This repository(Spark Templates) can be used as a template for spark application. A user can simply clone/copy/download this repository and start deploying spark sql application written in JAVA with MAVEN as build tool. It includes templates for dockerfile and all the build related information for deploying to kubernetes.
-
Prerequisite: Apache Maven should be installed.

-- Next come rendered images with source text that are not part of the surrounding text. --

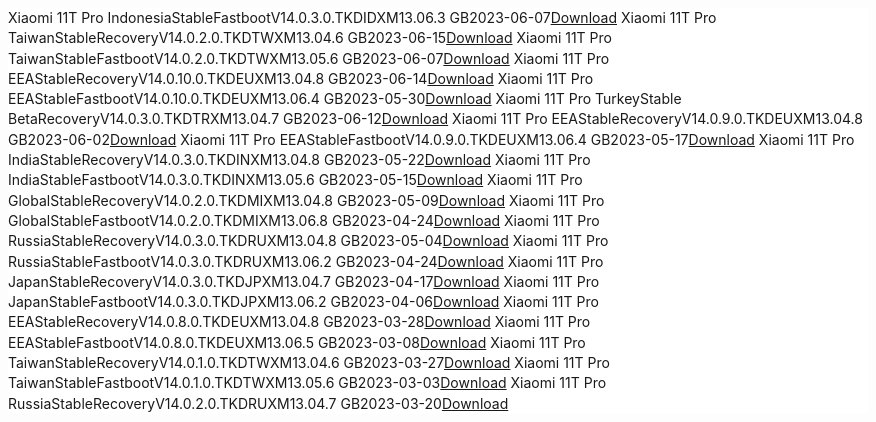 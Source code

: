 <tr><td>Xiaomi 11T Pro Indonesia</td><td>Stable</td><td>Fastboot</td><td>V14.0.3.0.TKDIDXM</td><td>13.0</td><td>6.3 GB</td><td>2023-06-07</td><td><a href="/miui/vili/stable/V14.0.3.0.TKDIDXM/">Download</a></td></tr>
<tr><td>Xiaomi 11T Pro Taiwan</td><td>Stable</td><td>Recovery</td><td>V14.0.2.0.TKDTWXM</td><td>13.0</td><td>4.6 GB</td><td>2023-06-15</td><td><a href="/miui/vili/stable/V14.0.2.0.TKDTWXM/">Download</a></td></tr>
<tr><td>Xiaomi 11T Pro Taiwan</td><td>Stable</td><td>Fastboot</td><td>V14.0.2.0.TKDTWXM</td><td>13.0</td><td>5.6 GB</td><td>2023-06-07</td><td><a href="/miui/vili/stable/V14.0.2.0.TKDTWXM/">Download</a></td></tr>
<tr><td>Xiaomi 11T Pro EEA</td><td>Stable</td><td>Recovery</td><td>V14.0.10.0.TKDEUXM</td><td>13.0</td><td>4.8 GB</td><td>2023-06-14</td><td><a href="/miui/vili/stable/V14.0.10.0.TKDEUXM/">Download</a></td></tr>
<tr><td>Xiaomi 11T Pro EEA</td><td>Stable</td><td>Fastboot</td><td>V14.0.10.0.TKDEUXM</td><td>13.0</td><td>6.4 GB</td><td>2023-05-30</td><td><a href="/miui/vili/stable/V14.0.10.0.TKDEUXM/">Download</a></td></tr>
<tr><td>Xiaomi 11T Pro Turkey</td><td>Stable Beta</td><td>Recovery</td><td>V14.0.3.0.TKDTRXM</td><td>13.0</td><td>4.7 GB</td><td>2023-06-12</td><td><a href="/miui/vili/stable beta/V14.0.3.0.TKDTRXM/">Download</a></td></tr>
<tr><td>Xiaomi 11T Pro EEA</td><td>Stable</td><td>Recovery</td><td>V14.0.9.0.TKDEUXM</td><td>13.0</td><td>4.8 GB</td><td>2023-06-02</td><td><a href="/miui/vili/stable/V14.0.9.0.TKDEUXM/">Download</a></td></tr>
<tr><td>Xiaomi 11T Pro EEA</td><td>Stable</td><td>Fastboot</td><td>V14.0.9.0.TKDEUXM</td><td>13.0</td><td>6.4 GB</td><td>2023-05-17</td><td><a href="/miui/vili/stable/V14.0.9.0.TKDEUXM/">Download</a></td></tr>
<tr><td>Xiaomi 11T Pro India</td><td>Stable</td><td>Recovery</td><td>V14.0.3.0.TKDINXM</td><td>13.0</td><td>4.8 GB</td><td>2023-05-22</td><td><a href="/miui/vili/stable/V14.0.3.0.TKDINXM/">Download</a></td></tr>
<tr><td>Xiaomi 11T Pro India</td><td>Stable</td><td>Fastboot</td><td>V14.0.3.0.TKDINXM</td><td>13.0</td><td>5.6 GB</td><td>2023-05-15</td><td><a href="/miui/vili/stable/V14.0.3.0.TKDINXM/">Download</a></td></tr>
<tr><td>Xiaomi 11T Pro Global</td><td>Stable</td><td>Recovery</td><td>V14.0.2.0.TKDMIXM</td><td>13.0</td><td>4.8 GB</td><td>2023-05-09</td><td><a href="/miui/vili/stable/V14.0.2.0.TKDMIXM/">Download</a></td></tr>
<tr><td>Xiaomi 11T Pro Global</td><td>Stable</td><td>Fastboot</td><td>V14.0.2.0.TKDMIXM</td><td>13.0</td><td>6.8 GB</td><td>2023-04-24</td><td><a href="/miui/vili/stable/V14.0.2.0.TKDMIXM/">Download</a></td></tr>
<tr><td>Xiaomi 11T Pro Russia</td><td>Stable</td><td>Recovery</td><td>V14.0.3.0.TKDRUXM</td><td>13.0</td><td>4.8 GB</td><td>2023-05-04</td><td><a href="/miui/vili/stable/V14.0.3.0.TKDRUXM/">Download</a></td></tr>
<tr><td>Xiaomi 11T Pro Russia</td><td>Stable</td><td>Fastboot</td><td>V14.0.3.0.TKDRUXM</td><td>13.0</td><td>6.2 GB</td><td>2023-04-24</td><td><a href="/miui/vili/stable/V14.0.3.0.TKDRUXM/">Download</a></td></tr>
<tr><td>Xiaomi 11T Pro Japan</td><td>Stable</td><td>Recovery</td><td>V14.0.3.0.TKDJPXM</td><td>13.0</td><td>4.7 GB</td><td>2023-04-17</td><td><a href="/miui/vili/stable/V14.0.3.0.TKDJPXM/">Download</a></td></tr>
<tr><td>Xiaomi 11T Pro Japan</td><td>Stable</td><td>Fastboot</td><td>V14.0.3.0.TKDJPXM</td><td>13.0</td><td>6.2 GB</td><td>2023-04-06</td><td><a href="/miui/vili/stable/V14.0.3.0.TKDJPXM/">Download</a></td></tr>
<tr><td>Xiaomi 11T Pro EEA</td><td>Stable</td><td>Recovery</td><td>V14.0.8.0.TKDEUXM</td><td>13.0</td><td>4.8 GB</td><td>2023-03-28</td><td><a href="/miui/vili/stable/V14.0.8.0.TKDEUXM/">Download</a></td></tr>
<tr><td>Xiaomi 11T Pro EEA</td><td>Stable</td><td>Fastboot</td><td>V14.0.8.0.TKDEUXM</td><td>13.0</td><td>6.5 GB</td><td>2023-03-08</td><td><a href="/miui/vili/stable/V14.0.8.0.TKDEUXM/">Download</a></td></tr>
<tr><td>Xiaomi 11T Pro Taiwan</td><td>Stable</td><td>Recovery</td><td>V14.0.1.0.TKDTWXM</td><td>13.0</td><td>4.6 GB</td><td>2023-03-27</td><td><a href="/miui/vili/stable/V14.0.1.0.TKDTWXM/">Download</a></td></tr>
<tr><td>Xiaomi 11T Pro Taiwan</td><td>Stable</td><td>Fastboot</td><td>V14.0.1.0.TKDTWXM</td><td>13.0</td><td>5.6 GB</td><td>2023-03-03</td><td><a href="/miui/vili/stable/V14.0.1.0.TKDTWXM/">Download</a></td></tr>
<tr><td>Xiaomi 11T Pro Russia</td><td>Stable</td><td>Recovery</td><td>V14.0.2.0.TKDRUXM</td><td>13.0</td><td>4.7 GB</td><td>2023-03-20</td><td><a href="/miui/vili/stable/V14.0.2.0.TKDRUXM/">Download</a></td></tr> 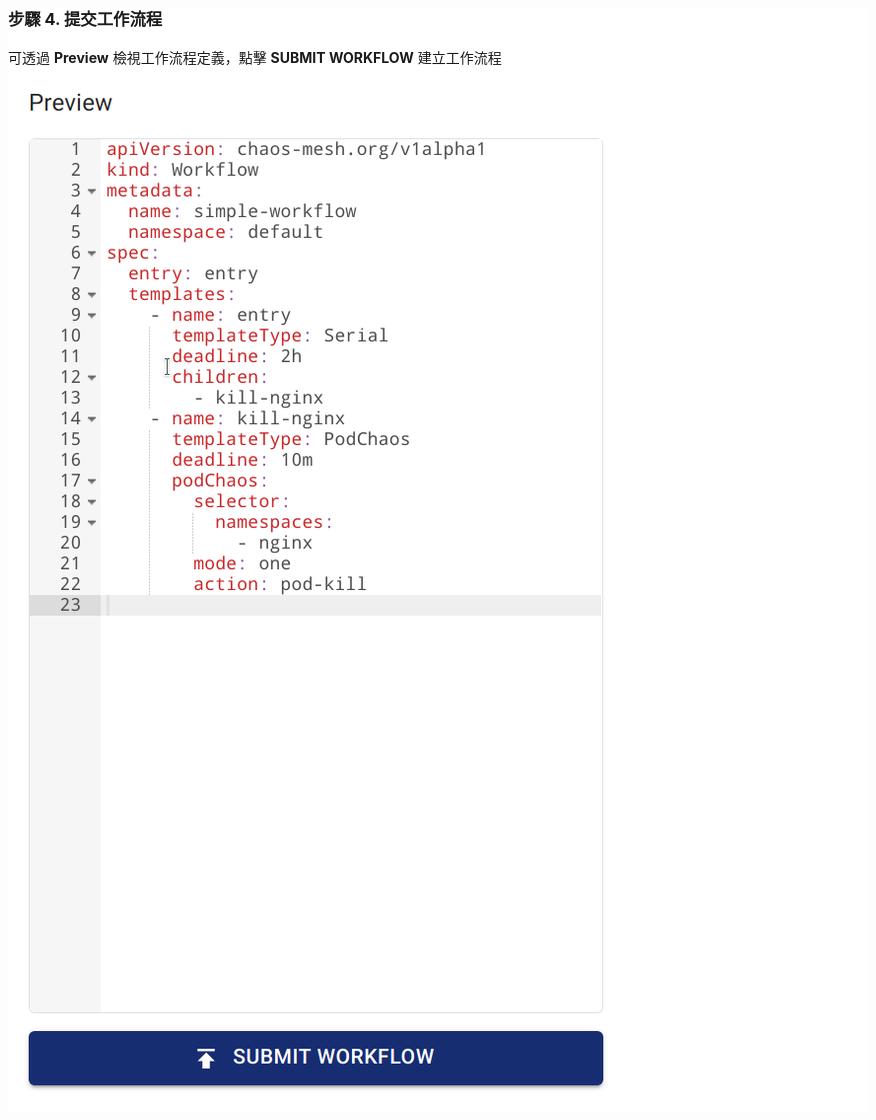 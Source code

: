 ### 步驟 4. 提交工作流程

可透過 **Preview** 檢視工作流程定義，點擊 **SUBMIT WORKFLOW** 建立工作流程

![Submit Workflow](./img/submit-workflow.png)
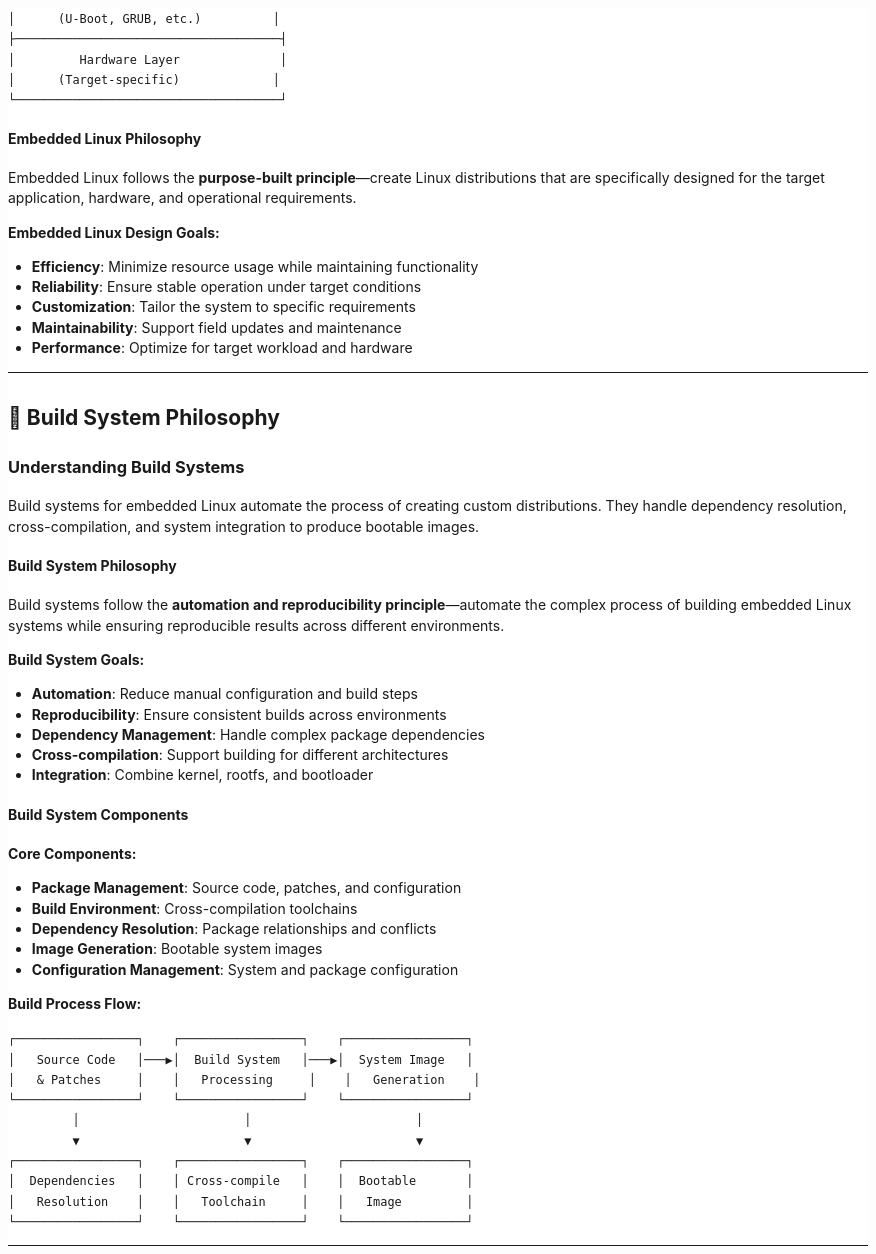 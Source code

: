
 ```
│      (U-Boot, GRUB, etc.)          │
├─────────────────────────────────────┤
│         Hardware Layer              │
│      (Target-specific)             │
└─────────────────────────────────────┘
```

#### **Embedded Linux Philosophy**

Embedded Linux follows the **purpose-built principle**—create Linux distributions that are specifically designed for the target application, hardware, and operational requirements.

**Embedded Linux Design Goals:**

- **Efficiency**: Minimize resource usage while maintaining functionality
- **Reliability**: Ensure stable operation under target conditions
- **Customization**: Tailor the system to specific requirements
- **Maintainability**: Support field updates and maintenance
- **Performance**: Optimize for target workload and hardware

---

## 🔧 **Build System Philosophy**

### **Understanding Build Systems**

Build systems for embedded Linux automate the process of creating custom distributions. They handle dependency resolution, cross-compilation, and system integration to produce bootable images.

#### **Build System Philosophy**

Build systems follow the **automation and reproducibility principle**—automate the complex process of building embedded Linux systems while ensuring reproducible results across different environments.

**Build System Goals:**

- **Automation**: Reduce manual configuration and build steps
- **Reproducibility**: Ensure consistent builds across environments
- **Dependency Management**: Handle complex package dependencies
- **Cross-compilation**: Support building for different architectures
- **Integration**: Combine kernel, rootfs, and bootloader

#### **Build System Components**

**Core Components:**
- **Package Management**: Source code, patches, and configuration
- **Build Environment**: Cross-compilation toolchains
- **Dependency Resolution**: Package relationships and conflicts
- **Image Generation**: Bootable system images
- **Configuration Management**: System and package configuration

**Build Process Flow:**
```
┌─────────────────┐    ┌─────────────────┐    ┌─────────────────┐
│   Source Code   │───▶│  Build System   │───▶│  System Image   │
│   & Patches     │    │   Processing     │    │   Generation    │
└─────────────────┘    └─────────────────┘    └─────────────────┘
         │                       │                       │
         ▼                       ▼                       ▼
┌─────────────────┐    ┌─────────────────┐    ┌─────────────────┐
│  Dependencies   │    │ Cross-compile   │    │  Bootable       │
│   Resolution    │    │   Toolchain     │    │   Image         │
└─────────────────┘    └─────────────────┘    └─────────────────┘
```

--- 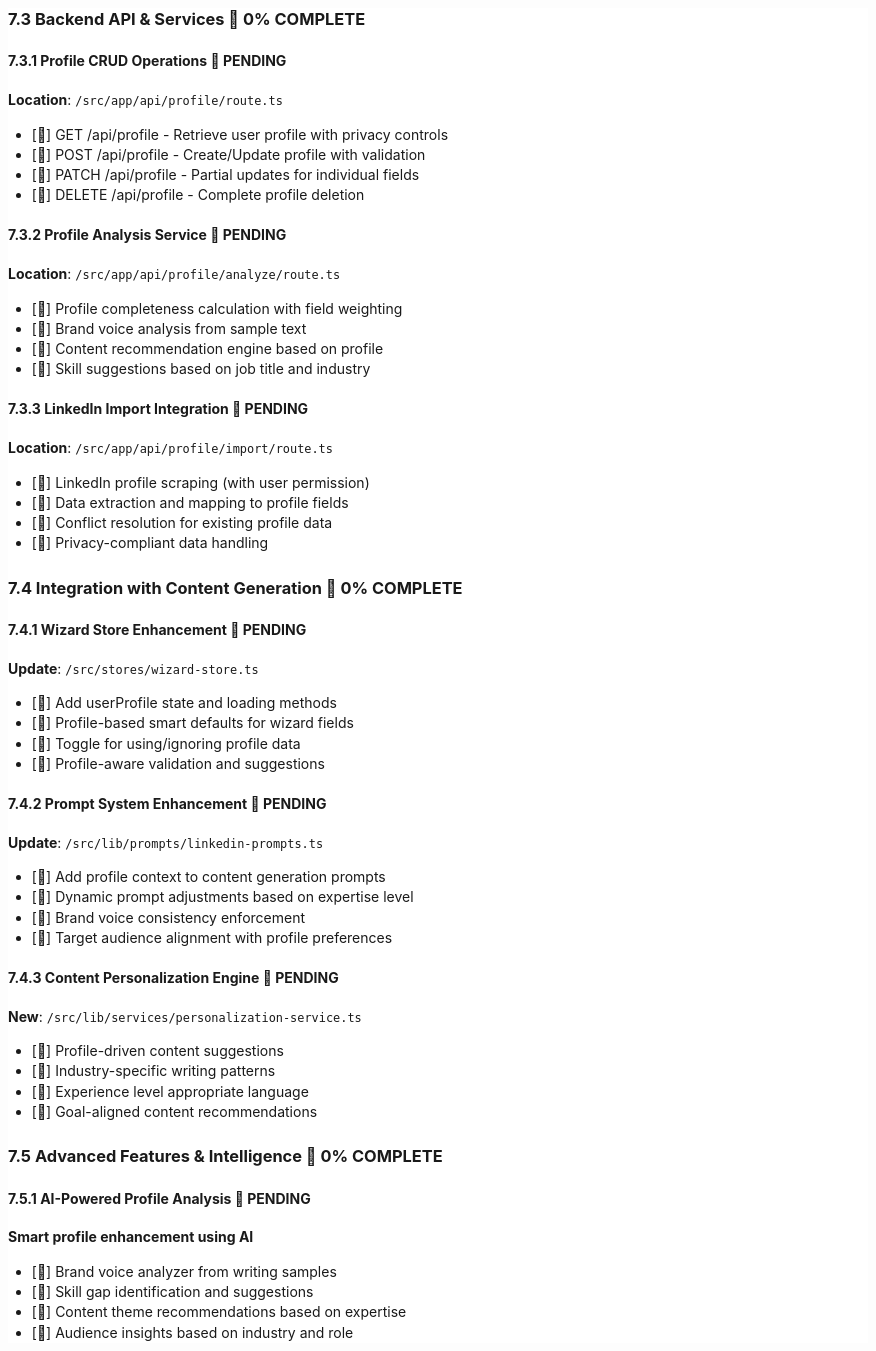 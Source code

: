 ### 7.3 Backend API & Services 🚧 0% COMPLETE

#### 7.3.1 Profile CRUD Operations 🚧 PENDING
**Location**: `/src/app/api/profile/route.ts`
- [🚧] GET /api/profile - Retrieve user profile with privacy controls
- [🚧] POST /api/profile - Create/Update profile with validation
- [🚧] PATCH /api/profile - Partial updates for individual fields
- [🚧] DELETE /api/profile - Complete profile deletion

#### 7.3.2 Profile Analysis Service 🚧 PENDING
**Location**: `/src/app/api/profile/analyze/route.ts`
- [🚧] Profile completeness calculation with field weighting
- [🚧] Brand voice analysis from sample text
- [🚧] Content recommendation engine based on profile
- [🚧] Skill suggestions based on job title and industry

#### 7.3.3 LinkedIn Import Integration 🚧 PENDING
**Location**: `/src/app/api/profile/import/route.ts`
- [🚧] LinkedIn profile scraping (with user permission)
- [🚧] Data extraction and mapping to profile fields
- [🚧] Conflict resolution for existing profile data
- [🚧] Privacy-compliant data handling

### 7.4 Integration with Content Generation 🚧 0% COMPLETE

#### 7.4.1 Wizard Store Enhancement 🚧 PENDING
**Update**: `/src/stores/wizard-store.ts`
- [🚧] Add userProfile state and loading methods
- [🚧] Profile-based smart defaults for wizard fields
- [🚧] Toggle for using/ignoring profile data
- [🚧] Profile-aware validation and suggestions

#### 7.4.2 Prompt System Enhancement 🚧 PENDING
**Update**: `/src/lib/prompts/linkedin-prompts.ts`
- [🚧] Add profile context to content generation prompts
- [🚧] Dynamic prompt adjustments based on expertise level
- [🚧] Brand voice consistency enforcement
- [🚧] Target audience alignment with profile preferences

#### 7.4.3 Content Personalization Engine 🚧 PENDING
**New**: `/src/lib/services/personalization-service.ts`
- [🚧] Profile-driven content suggestions
- [🚧] Industry-specific writing patterns
- [🚧] Experience level appropriate language
- [🚧] Goal-aligned content recommendations

### 7.5 Advanced Features & Intelligence 🚧 0% COMPLETE

#### 7.5.1 AI-Powered Profile Analysis 🚧 PENDING
**Smart profile enhancement using AI**
- [🚧] Brand voice analyzer from writing samples
- [🚧] Skill gap identification and suggestions
- [🚧] Content theme recommendations based on expertise
- [🚧] Audience insights based on industry and role
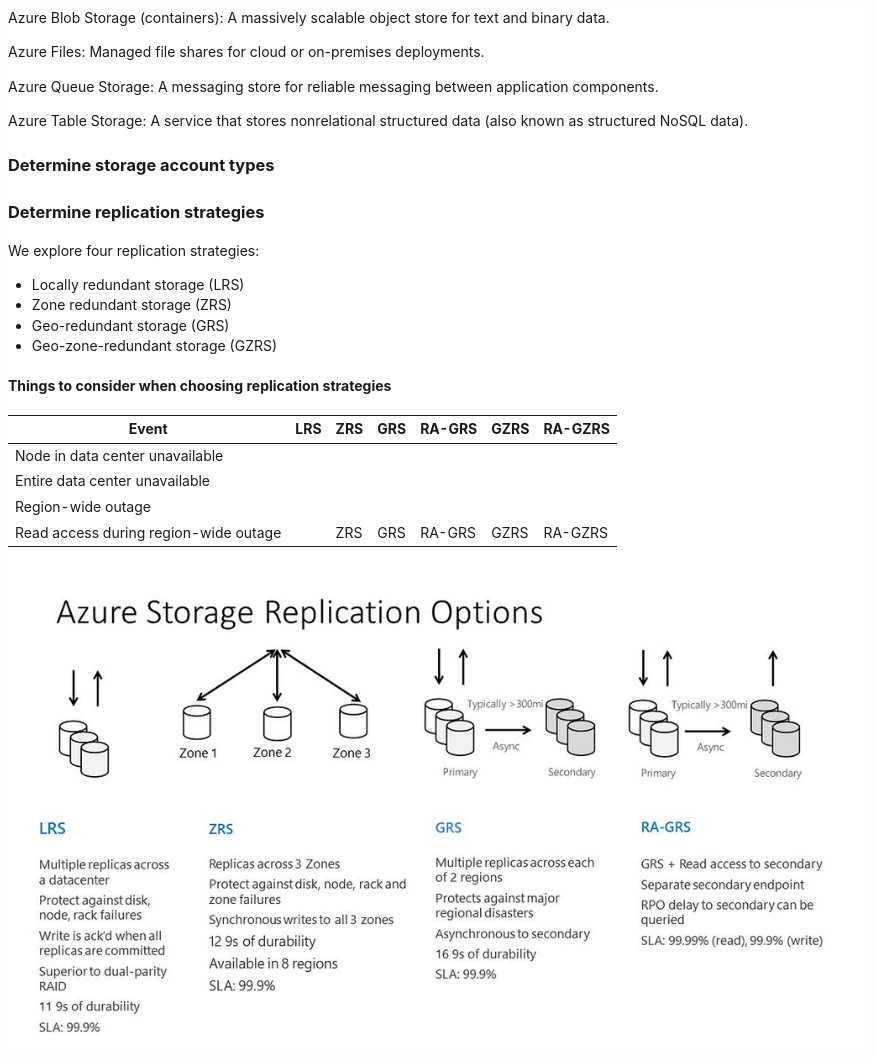 Azure Blob Storage (containers): A massively scalable object store for text and binary data.

Azure Files: Managed file shares for cloud or on-premises deployments.

Azure Queue Storage: A messaging store for reliable messaging between application components.

Azure Table Storage: A service that stores nonrelational structured data (also known as structured NoSQL data).

### Determine storage account types

### Determine replication strategies

We explore four replication strategies:

* Locally redundant storage (LRS)
* Zone redundant storage (ZRS)
* Geo-redundant storage (GRS)
* Geo-zone-redundant storage (GZRS)

#### Things to consider when choosing replication strategies

| Event                     | LRS        | ZRS        | GRS        | RA-GRS     | GZRS       | RA-GZRS    |
|---------------------------|------------|------------|------------|------------|------------|------------|
| Node in data center unavailable |            |            |            |            |            |            |
| Entire data center unavailable |            |            |            |            |            |            |
| Region-wide outage        |            |            |            |            |            |            |
| Read access during region-wide outage |            | ZRS        | GRS        | RA-GRS     | GZRS       | RA-GZRS    |

![alt text](<res/1. Manage Azure identities and governance/images/image.png>)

More details on: https://maven.apache.org)
-
Build a package which can be deployed via spark submit to a Spark Cluster.
mvn clean package.
bin/spark-submit \
--name spark-java-template-sql-app \
--class com.github.scrapcodes.java.template.SparkJavaSQLExample \
/<path_to_dir>/spark-templates/java-template/target/spark-java-template-0.0.1-SNAPSHOT.jar
If you need to include extra dependencies for your application, all the extra dependencies
must be included using --packages
, or one can also build a jar with dependencies, whenever
possible prefer the --packages
switch.
bin/spark-submit \
--name spark-java-template-cos-app \
--packages com.amazonaws:aws-java-sdk:1.7.4,org.apache.hadoop:hadoop-aws:2.7.6 \
--class com.github.scrapcodes.java.template.SparkJavaCOSExample \
/<path_to_dir>/spark-templates/java-template/target/spark-java-template-0.0.1-SNAPSHOT.jar
To build jar with all the dependencies, use mvn package -Pall-in-one
.
Please see provided pom.xml
, if you need to see how this is configured.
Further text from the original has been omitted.